Task brief – Could you return every line of the records below that contains the word "installiert"?

Excerpted records –
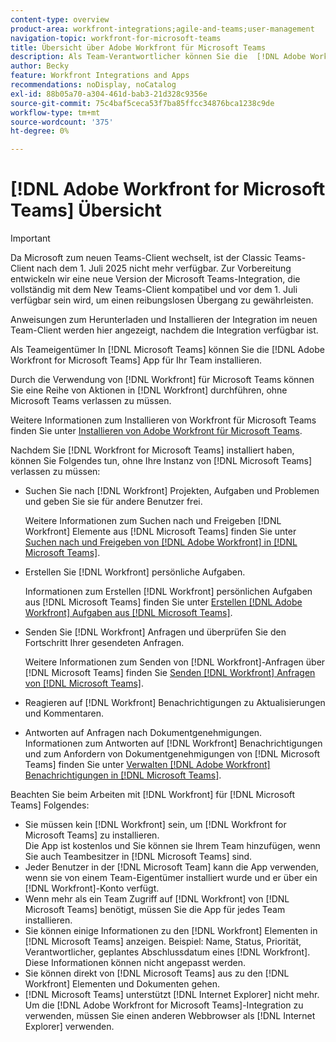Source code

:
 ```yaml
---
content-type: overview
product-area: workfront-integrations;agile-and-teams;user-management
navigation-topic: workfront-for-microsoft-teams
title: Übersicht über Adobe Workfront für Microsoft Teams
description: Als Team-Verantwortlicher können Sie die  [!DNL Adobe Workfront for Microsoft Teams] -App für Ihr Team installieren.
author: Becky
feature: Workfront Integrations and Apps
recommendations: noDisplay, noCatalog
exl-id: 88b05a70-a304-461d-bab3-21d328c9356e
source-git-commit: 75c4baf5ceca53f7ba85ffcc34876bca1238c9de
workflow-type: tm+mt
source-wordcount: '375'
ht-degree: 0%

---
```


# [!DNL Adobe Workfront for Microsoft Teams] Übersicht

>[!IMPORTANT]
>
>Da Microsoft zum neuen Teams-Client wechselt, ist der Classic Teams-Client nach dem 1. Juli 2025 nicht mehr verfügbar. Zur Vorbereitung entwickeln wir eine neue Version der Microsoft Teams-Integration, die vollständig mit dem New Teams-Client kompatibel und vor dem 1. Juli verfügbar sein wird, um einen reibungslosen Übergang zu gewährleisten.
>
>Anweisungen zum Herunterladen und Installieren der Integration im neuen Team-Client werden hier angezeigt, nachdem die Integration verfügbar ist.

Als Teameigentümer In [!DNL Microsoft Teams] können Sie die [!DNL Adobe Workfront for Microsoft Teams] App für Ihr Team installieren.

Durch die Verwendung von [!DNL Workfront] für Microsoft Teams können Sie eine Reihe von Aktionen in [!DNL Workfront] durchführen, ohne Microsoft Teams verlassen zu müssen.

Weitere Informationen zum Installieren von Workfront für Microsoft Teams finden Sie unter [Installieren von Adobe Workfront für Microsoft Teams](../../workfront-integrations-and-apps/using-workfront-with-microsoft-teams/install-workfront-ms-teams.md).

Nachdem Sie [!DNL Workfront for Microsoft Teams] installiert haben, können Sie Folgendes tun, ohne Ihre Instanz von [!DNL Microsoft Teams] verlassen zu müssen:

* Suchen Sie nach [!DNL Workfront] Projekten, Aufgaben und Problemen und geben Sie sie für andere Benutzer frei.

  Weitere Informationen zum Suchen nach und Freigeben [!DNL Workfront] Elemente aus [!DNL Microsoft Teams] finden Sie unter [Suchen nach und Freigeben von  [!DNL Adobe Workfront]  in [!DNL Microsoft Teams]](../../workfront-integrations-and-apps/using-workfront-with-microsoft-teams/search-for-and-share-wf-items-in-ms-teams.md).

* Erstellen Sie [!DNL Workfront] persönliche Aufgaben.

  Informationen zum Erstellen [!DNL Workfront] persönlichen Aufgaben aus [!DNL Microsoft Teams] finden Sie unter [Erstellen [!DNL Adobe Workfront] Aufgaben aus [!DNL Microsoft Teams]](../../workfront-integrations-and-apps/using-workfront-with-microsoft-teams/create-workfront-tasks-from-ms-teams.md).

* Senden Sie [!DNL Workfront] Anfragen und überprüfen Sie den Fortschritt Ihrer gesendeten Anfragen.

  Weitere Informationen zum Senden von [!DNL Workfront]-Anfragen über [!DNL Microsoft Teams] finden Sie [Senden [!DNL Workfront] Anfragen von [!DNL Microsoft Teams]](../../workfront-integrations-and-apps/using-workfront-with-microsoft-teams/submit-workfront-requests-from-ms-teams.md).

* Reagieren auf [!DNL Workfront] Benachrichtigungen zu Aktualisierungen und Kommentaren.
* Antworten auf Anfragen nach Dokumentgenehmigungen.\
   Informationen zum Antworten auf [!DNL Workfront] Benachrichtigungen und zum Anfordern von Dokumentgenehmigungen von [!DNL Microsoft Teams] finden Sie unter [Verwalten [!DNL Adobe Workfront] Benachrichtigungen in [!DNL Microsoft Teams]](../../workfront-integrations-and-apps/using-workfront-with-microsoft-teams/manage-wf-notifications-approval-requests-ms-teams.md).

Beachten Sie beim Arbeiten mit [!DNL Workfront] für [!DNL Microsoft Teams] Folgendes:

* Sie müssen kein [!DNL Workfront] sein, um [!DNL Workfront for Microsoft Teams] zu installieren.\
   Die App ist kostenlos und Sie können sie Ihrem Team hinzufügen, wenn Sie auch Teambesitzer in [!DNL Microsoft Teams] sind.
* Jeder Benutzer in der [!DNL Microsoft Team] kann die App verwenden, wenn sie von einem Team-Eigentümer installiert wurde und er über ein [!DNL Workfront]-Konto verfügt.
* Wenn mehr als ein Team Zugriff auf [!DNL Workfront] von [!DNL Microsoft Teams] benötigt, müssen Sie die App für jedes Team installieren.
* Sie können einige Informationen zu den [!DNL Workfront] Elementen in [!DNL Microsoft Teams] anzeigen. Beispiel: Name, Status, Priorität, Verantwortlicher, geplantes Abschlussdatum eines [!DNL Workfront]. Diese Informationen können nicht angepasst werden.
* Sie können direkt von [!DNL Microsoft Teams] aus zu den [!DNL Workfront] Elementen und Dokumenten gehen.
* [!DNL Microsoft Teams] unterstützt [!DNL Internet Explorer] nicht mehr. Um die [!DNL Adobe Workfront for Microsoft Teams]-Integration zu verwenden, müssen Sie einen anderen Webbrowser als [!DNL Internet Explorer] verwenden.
--
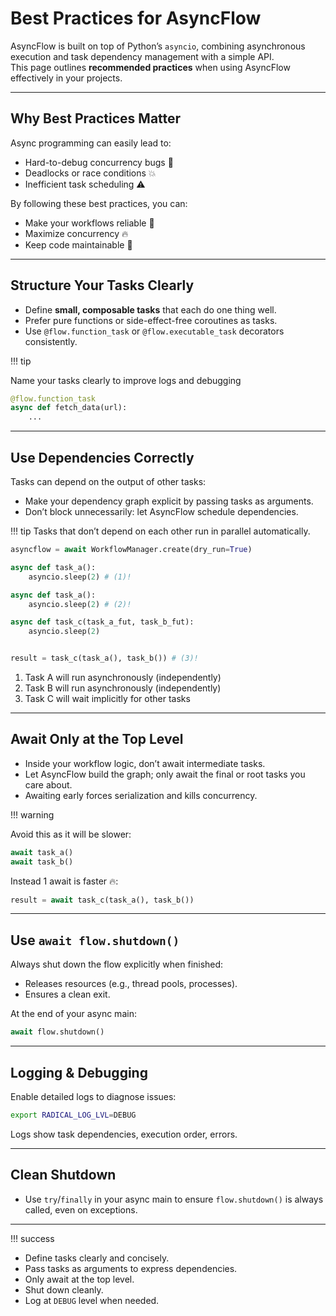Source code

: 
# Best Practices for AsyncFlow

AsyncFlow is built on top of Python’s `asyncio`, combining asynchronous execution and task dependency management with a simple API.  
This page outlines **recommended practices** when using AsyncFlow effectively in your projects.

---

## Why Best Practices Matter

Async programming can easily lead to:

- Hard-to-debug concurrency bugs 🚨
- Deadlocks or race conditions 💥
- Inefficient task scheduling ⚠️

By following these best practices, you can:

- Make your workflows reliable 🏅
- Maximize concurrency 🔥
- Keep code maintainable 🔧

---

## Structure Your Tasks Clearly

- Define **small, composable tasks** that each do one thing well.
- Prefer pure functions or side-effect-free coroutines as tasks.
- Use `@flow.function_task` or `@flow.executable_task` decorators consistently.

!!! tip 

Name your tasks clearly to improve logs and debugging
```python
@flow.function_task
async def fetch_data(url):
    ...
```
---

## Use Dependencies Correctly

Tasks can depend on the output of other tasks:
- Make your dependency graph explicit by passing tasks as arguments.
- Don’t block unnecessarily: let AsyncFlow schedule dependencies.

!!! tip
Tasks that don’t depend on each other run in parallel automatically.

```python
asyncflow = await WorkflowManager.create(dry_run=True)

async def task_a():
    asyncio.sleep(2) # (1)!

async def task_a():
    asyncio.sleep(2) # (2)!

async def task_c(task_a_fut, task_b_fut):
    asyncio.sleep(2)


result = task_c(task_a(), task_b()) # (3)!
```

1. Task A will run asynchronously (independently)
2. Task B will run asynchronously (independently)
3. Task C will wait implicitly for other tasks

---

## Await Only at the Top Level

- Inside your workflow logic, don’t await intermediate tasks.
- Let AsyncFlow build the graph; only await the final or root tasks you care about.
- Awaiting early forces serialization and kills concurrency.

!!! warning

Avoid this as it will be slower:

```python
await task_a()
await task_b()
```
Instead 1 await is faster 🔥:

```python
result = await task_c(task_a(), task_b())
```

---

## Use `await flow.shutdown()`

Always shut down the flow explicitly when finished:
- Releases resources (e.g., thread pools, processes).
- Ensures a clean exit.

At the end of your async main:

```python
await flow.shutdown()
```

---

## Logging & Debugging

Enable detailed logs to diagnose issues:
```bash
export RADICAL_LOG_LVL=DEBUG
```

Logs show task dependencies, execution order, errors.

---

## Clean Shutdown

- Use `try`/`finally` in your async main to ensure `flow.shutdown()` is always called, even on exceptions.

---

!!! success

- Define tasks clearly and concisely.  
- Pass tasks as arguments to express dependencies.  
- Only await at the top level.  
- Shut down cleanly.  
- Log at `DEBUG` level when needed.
---
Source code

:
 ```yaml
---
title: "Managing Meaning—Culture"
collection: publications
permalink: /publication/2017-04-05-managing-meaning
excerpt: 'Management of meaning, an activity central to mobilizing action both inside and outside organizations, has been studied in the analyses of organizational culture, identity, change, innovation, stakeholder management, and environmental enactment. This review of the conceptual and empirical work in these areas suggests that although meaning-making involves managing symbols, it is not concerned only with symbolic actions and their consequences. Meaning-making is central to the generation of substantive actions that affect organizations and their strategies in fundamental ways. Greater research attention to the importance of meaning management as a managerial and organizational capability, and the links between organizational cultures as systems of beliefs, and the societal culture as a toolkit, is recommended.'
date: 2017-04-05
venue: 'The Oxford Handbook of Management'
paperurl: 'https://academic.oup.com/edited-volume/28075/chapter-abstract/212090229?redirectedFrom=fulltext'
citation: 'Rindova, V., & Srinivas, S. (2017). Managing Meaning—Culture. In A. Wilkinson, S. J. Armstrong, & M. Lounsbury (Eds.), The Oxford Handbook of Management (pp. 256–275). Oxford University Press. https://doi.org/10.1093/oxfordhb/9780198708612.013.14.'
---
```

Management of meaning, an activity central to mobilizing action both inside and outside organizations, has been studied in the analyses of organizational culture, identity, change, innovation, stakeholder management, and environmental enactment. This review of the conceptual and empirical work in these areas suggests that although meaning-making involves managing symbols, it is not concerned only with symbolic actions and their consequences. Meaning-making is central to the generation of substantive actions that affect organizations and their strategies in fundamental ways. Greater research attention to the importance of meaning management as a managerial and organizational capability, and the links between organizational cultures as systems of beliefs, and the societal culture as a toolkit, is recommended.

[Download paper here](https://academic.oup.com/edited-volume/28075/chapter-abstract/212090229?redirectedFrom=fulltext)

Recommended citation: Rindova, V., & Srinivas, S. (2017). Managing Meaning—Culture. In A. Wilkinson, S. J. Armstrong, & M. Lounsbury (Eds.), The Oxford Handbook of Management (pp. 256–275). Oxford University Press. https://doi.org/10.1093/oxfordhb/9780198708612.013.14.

Solution to the problem –
Nachdem Sie [!DNL Workfront for Microsoft Teams] installiert haben, können Sie Folgendes tun, ohne Ihre Instanz von [!DNL Microsoft Teams] verlassen zu müssen:
* Jeder Benutzer in der [!DNL Microsoft Team] kann die App verwenden, wenn sie von einem Team-Eigentümer installiert wurde und er über ein [!DNL Workfront]-Konto verfügt.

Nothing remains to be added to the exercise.